En las medidas de políticas pro natalistas que promueven la ultraderecha y las religiones, instrumentalizadas en varios países desarrollados para aumentar la fecundidad, se obvia con frecuencia las verdaderas razones por las que no se tiene hijo o se tiene solo uno, es decir, los factores económicos y sociales que determinan una importante brecha entre la fecundidad deseada (el número de hijos que se desea tener) y la fecundidad real (el número de hijos que se tiene realmente). El promedio de hijos deseados se ha mantenido durante décadas en torno a 2 hijos, por encima del nivel de fecundidad real en muchos de los países desarrollados.

 

Numerosos estudios sobre las intenciones reproductivas identifican las principales barreras por las que individuos y parejas no llegan a hacer realidad sus aspiraciones reproductivas: las dificultades de acceso al empleo y la vivienda, la inestabilidad laboral y los bajos salarios en la fase del ciclo de vida de entrada al mercado laboral, la desigualdad entre hombres y mujeres en las responsabilidades de la crianza, así como la escasez de políticas públicas de apoyo a las familias, a la infancia y a la conciliación entre trabajo y cuidado de los hijos.

 

Mientras las preferencias reproductivas se mantengan cercanas a los 2 hijos, seguirá existiendo margen para que la fecundidad aumente.
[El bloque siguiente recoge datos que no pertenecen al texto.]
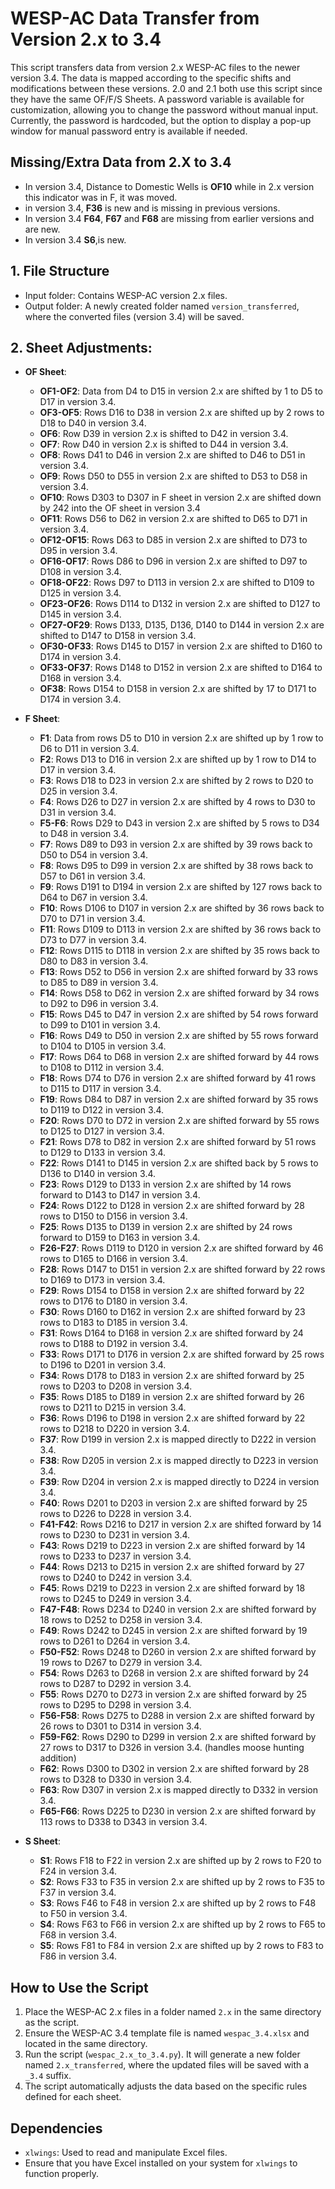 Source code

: # WESP-AC Data Transfer from Version 2.x to 3.4

This script transfers data from version 2.x WESP-AC files to the newer version 3.4. The data is mapped according to the specific shifts and modifications between these versions.
2.0 and 2.1 both use this script since they have the same OF/F/S Sheets.
A password variable is available for customization, allowing you to change the password without manual input. Currently, the password is hardcoded, but the option to display a pop-up window for manual password entry is available if needed.

## Missing/Extra Data from 2.X to 3.4
- In version 3.4, Distance to Domestic Wells is **OF10** while in 2.x version this indicator was in F, it was moved.
- in version 3.4, **F36** is new and is missing in previous versions.
- In version 3.4 **F64**, **F67** and **F68** are missing from earlier versions and are new.
- In version 3.4 **S6**,is new.


## 1. **File Structure**
   - Input folder: Contains WESP-AC version 2.x files.
   - Output folder: A newly created folder named `version_transferred`, where the converted files (version 3.4) will be saved.

## 2. **Sheet Adjustments**:
   - **OF Sheet**:
     - **OF1-OF2**: Data from D4 to D15 in version 2.x are shifted by 1 to D5 to D17 in version 3.4.
     - **OF3-OF5**: Rows D16 to D38 in version 2.x are shifted up by 2 rows to D18 to D40 in version 3.4.
     - **OF6**: Row D39 in version 2.x is shifted to D42 in version 3.4.
     - **OF7**: Row D40 in version 2.x is shifted to D44 in version 3.4.
     - **OF8**: Rows D41 to D46 in version 2.x are shifted to D46 to D51 in version 3.4.
     - **OF9**: Rows D50 to D55 in version 2.x are shifted to D53 to D58 in version 3.4.
	 - **OF10**: Rows D303 to D307 in F sheet in version 2.x are shifted down by 242 into the OF sheet in version 3.4
     - **OF11**: Rows D56 to D62 in version 2.x are shifted to D65 to D71 in version 3.4.
     - **OF12-OF15**: Rows D63 to D85 in version 2.x are shifted to D73 to D95 in version 3.4.
     - **OF16-OF17**: Rows D86 to D96 in version 2.x are shifted to D97 to D108 in version 3.4.
     - **OF18-OF22**: Rows D97 to D113 in version 2.x are shifted to D109 to D125 in version 3.4.
     - **OF23-OF26**: Rows D114 to D132 in version 2.x are shifted to D127 to D145 in version 3.4.
     - **OF27-OF29**: Rows D133, D135, D136, D140 to D144 in version 2.x are shifted to D147 to D158 in version 3.4.
     - **OF30-OF33**: Rows D145 to D157 in version 2.x are shifted to D160 to D174 in version 3.4.
     - **OF33-OF37**: Rows D148 to D152 in version 2.x are shifted to D164 to D168 in version 3.4.
     - **OF38**: Rows D154 to D158 in version 2.x are shifted by 17 to D171 to D174 in version 3.4.

   - **F Sheet**:
     - **F1**: Data from rows D5 to D10 in version 2.x are shifted up by 1 row to D6 to D11 in version 3.4.
     - **F2**: Rows D13 to D16 in version 2.x are shifted up by 1 row to D14 to D17 in version 3.4.
     - **F3**: Rows D18 to D23 in version 2.x are shifted by 2 rows to D20 to D25 in version 3.4.
     - **F4**: Rows D26 to D27 in version 2.x are shifted by 4 rows to D30 to D31 in version 3.4.
     - **F5-F6**: Rows D29 to D43 in version 2.x are shifted by 5 rows to D34 to D48 in version 3.4.
     - **F7**: Rows D89 to D93 in version 2.x are shifted by 39 rows back to D50 to D54 in version 3.4.
     - **F8**: Rows D95 to D99 in version 2.x are shifted by 38 rows back to D57 to D61 in version 3.4.
     - **F9**: Rows D191 to D194 in version 2.x are shifted by 127 rows back to D64 to D67 in version 3.4.
     - **F10**: Rows D106 to D107 in version 2.x are shifted by 36 rows back to D70 to D71 in version 3.4.
     - **F11**: Rows D109 to D113 in version 2.x are shifted by 36 rows back to D73 to D77 in version 3.4.
     - **F12**: Rows D115 to D118 in version 2.x are shifted by 35 rows back to D80 to D83 in version 3.4.
     - **F13**: Rows D52 to D56 in version 2.x are shifted forward by 33 rows to D85 to D89 in version 3.4.
     - **F14**: Rows D58 to D62 in version 2.x are shifted forward by 34 rows to D92 to D96 in version 3.4.
     - **F15**: Rows D45 to D47 in version 2.x are shifted by 54 rows forward to D99 to D101 in version 3.4.
     - **F16**: Rows D49 to D50 in version 2.x are shifted by 55 rows forward to D104 to D105 in version 3.4.
     - **F17**: Rows D64 to D68 in version 2.x are shifted forward by 44 rows to D108 to D112 in version 3.4.
     - **F18**: Rows D74 to D76 in version 2.x are shifted forward by 41 rows to D115 to D117 in version 3.4.
     - **F19**: Rows D84 to D87 in version 2.x are shifted forward by 35 rows to D119 to D122 in version 3.4.
     - **F20**: Rows D70 to D72 in version 2.x are shifted forward by 55 rows to D125 to D127 in version 3.4.
     - **F21**: Rows D78 to D82 in version 2.x are shifted forward by 51 rows to D129 to D133 in version 3.4.
     - **F22**: Rows D141 to D145 in version 2.x are shifted back by 5 rows to D136 to D140 in version 3.4.
     - **F23**: Rows D129 to D133 in version 2.x are shifted by 14 rows forward to D143 to D147 in version 3.4.
     - **F24**: Rows D122 to D128 in version 2.x are shifted forward by 28 rows to D150 to D156 in version 3.4.
     - **F25**: Rows D135 to D139 in version 2.x are shifted by 24 rows forward to D159 to D163 in version 3.4.
     - **F26-F27**: Rows D119 to D120 in version 2.x are shifted forward by 46 rows to D165 to D166 in version 3.4.
     - **F28**: Rows D147 to D151 in version 2.x are shifted forward by 22 rows to D169 to D173 in version 3.4.
     - **F29**: Rows D154 to D158 in version 2.x are shifted forward by 22 rows to D176 to D180 in version 3.4.
     - **F30**: Rows D160 to D162 in version 2.x are shifted forward by 23 rows to D183 to D185 in version 3.4.
     - **F31**: Rows D164 to D168 in version 2.x are shifted forward by 24 rows to D188 to D192 in version 3.4.
     - **F33**: Rows D171 to D176 in version 2.x are shifted forward by 25 rows to D196 to D201 in version 3.4.
     - **F34**: Rows D178 to D183 in version 2.x are shifted forward by 25 rows to D203 to D208 in version 3.4.
     - **F35**: Rows D185 to D189 in version 2.x are shifted forward by 26 rows to D211 to D215 in version 3.4.
     - **F36**: Rows D196 to D198 in version 2.x are shifted forward by 22 rows to D218 to D220 in version 3.4.
     - **F37**: Row D199 in version 2.x is mapped directly to D222 in version 3.4.
     - **F38**: Row D205 in version 2.x is mapped directly to D223 in version 3.4.
     - **F39**: Row D204 in version 2.x is mapped directly to D224 in version 3.4.
     - **F40**: Rows D201 to D203 in version 2.x are shifted forward by 25 rows to D226 to D228 in version 3.4.
     - **F41-F42**: Rows D216 to D217 in version 2.x are shifted forward by 14 rows to D230 to D231 in version 3.4.
     - **F43**: Rows D219 to D223 in version 2.x are shifted forward by 14 rows to D233 to D237 in version 3.4.
     - **F44**: Rows D213 to D215 in version 2.x are shifted forward by 27 rows to D240 to D242 in version 3.4.
     - **F45**: Rows D219 to D223 in version 2.x are shifted forward by 18 rows to D245 to D249 in version 3.4.
     - **F47-F48**: Rows D234 to D240 in version 2.x are shifted forward by 18 rows to D252 to D258 in version 3.4.
	 - **F49**: Rows D242 to D245 in version 2.x are shifted forward by 19 rows to D261 to D264 in version 3.4.
     - **F50-F52**: Rows D248 to D260 in version 2.x are shifted forward by 19 rows to D267 to D279 in version 3.4.
     - **F54**: Rows D263 to D268 in version 2.x are shifted forward by 24 rows to D287 to D292 in version 3.4.
     - **F55**: Rows D270 to D273 in version 2.x are shifted forward by 25 rows to D295 to D298 in version 3.4.
     - **F56-F58**: Rows D275 to D288 in version 2.x are shifted forward by 26 rows to D301 to D314 in version 3.4.
     - **F59-F62**: Rows D290 to D299 in version 2.x are shifted forward by 27 rows to D317 to D326 in version 3.4. (handles moose hunting addition)
     - **F62**: Rows D300 to D302 in version 2.x are shifted forward by 28 rows to D328 to D330 in version 3.4.
     - **F63**: Row D307 in version 2.x is mapped directly to D332 in version 3.4.
     - **F65-F66**: Rows D225 to D230 in version 2.x are shifted forward by 113 rows to D338 to D343 in version 3.4.

   - **S Sheet**:
     - **S1**: Rows F18 to F22 in version 2.x are shifted up by 2 rows to F20 to F24 in version 3.4.
     - **S2**: Rows F33 to F35 in version 2.x are shifted up by 2 rows to F35 to F37 in version 3.4.
     - **S3**: Rows F46 to F48 in version 2.x are shifted up by 2 rows to F48 to F50 in version 3.4.
     - **S4**: Rows F63 to F66 in version 2.x are shifted up by 2 rows to F65 to F68 in version 3.4.
     - **S5**: Rows F81 to F84 in version 2.x are shifted up by 2 rows to F83 to F86 in version 3.4.


## How to Use the Script

1. Place the WESP-AC 2.x files in a folder named `2.x` in the same directory as the script.
2. Ensure the WESP-AC 3.4 template file is named `wespac_3.4.xlsx` and located in the same directory.
3. Run the script (`wespac_2.x_to_3.4.py`). It will generate a new folder named `2.x_transferred`, where the updated files will be saved with a `_3.4` suffix.
4. The script automatically adjusts the data based on the specific rules defined for each sheet.

## Dependencies

- `xlwings`: Used to read and manipulate Excel files.
- Ensure that you have Excel installed on your system for `xlwings` to function properly.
Aunque es altamente improbable que la fecundidad remonte el umbral de reemplazo generacional incluso a largo plazo, sí debería ser posible pasar de un nivel de fecundidad muy bajo a otro moderadamente bajo en el medio plazo, y así reducir la brecha entre deseos y realidades reproductivas. Para ello no es preciso desarrollar políticas de corte pronatalista, sino crear las condiciones favorables –en el ámbito laboral, en el ámbito familiar y en la sociedad en su conjunto– para que las personas que desean hijos puedan tenerlos.